WORK INSTRUCTIONS —
Only the lines that hold "address" should be in the answer, each copied from the data below.

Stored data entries
___
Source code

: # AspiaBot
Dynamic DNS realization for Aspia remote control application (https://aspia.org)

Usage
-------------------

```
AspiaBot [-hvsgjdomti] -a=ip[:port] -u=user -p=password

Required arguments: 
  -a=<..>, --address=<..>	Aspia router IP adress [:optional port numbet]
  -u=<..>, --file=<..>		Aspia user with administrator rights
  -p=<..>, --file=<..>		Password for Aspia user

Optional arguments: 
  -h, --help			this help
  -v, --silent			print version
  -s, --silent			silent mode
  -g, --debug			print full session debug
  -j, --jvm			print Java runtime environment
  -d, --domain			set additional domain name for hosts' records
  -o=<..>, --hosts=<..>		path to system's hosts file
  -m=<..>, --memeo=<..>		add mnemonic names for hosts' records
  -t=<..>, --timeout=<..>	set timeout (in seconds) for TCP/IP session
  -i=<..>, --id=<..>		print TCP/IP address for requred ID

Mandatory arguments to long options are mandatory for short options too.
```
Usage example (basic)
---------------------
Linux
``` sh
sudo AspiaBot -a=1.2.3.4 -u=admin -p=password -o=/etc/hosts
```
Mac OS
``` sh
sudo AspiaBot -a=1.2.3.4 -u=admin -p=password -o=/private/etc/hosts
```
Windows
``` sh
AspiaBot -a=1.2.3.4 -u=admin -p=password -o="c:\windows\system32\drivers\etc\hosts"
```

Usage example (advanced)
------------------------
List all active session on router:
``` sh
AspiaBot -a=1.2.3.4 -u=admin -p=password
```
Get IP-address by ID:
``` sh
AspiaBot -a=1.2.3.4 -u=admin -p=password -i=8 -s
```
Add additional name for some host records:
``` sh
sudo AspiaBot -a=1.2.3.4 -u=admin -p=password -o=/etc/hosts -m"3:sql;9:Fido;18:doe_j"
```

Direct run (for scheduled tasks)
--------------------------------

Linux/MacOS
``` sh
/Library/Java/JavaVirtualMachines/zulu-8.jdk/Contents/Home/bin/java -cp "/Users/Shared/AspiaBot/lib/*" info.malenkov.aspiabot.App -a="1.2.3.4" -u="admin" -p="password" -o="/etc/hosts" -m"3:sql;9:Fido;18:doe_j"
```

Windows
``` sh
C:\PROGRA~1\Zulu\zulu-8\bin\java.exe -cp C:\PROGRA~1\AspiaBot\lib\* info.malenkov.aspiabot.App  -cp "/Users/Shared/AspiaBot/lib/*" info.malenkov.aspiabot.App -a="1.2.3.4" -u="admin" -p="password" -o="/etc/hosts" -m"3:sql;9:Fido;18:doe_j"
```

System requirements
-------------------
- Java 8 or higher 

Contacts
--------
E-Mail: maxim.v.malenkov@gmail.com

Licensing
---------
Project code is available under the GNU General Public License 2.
___
ANSWER SECTION —
  -a=<..>, --address=<..>	Aspia router IP adress [:optional port numbet]
  -i=<..>, --id=<..>		print TCP/IP address for requred ID
Get IP-address by ID:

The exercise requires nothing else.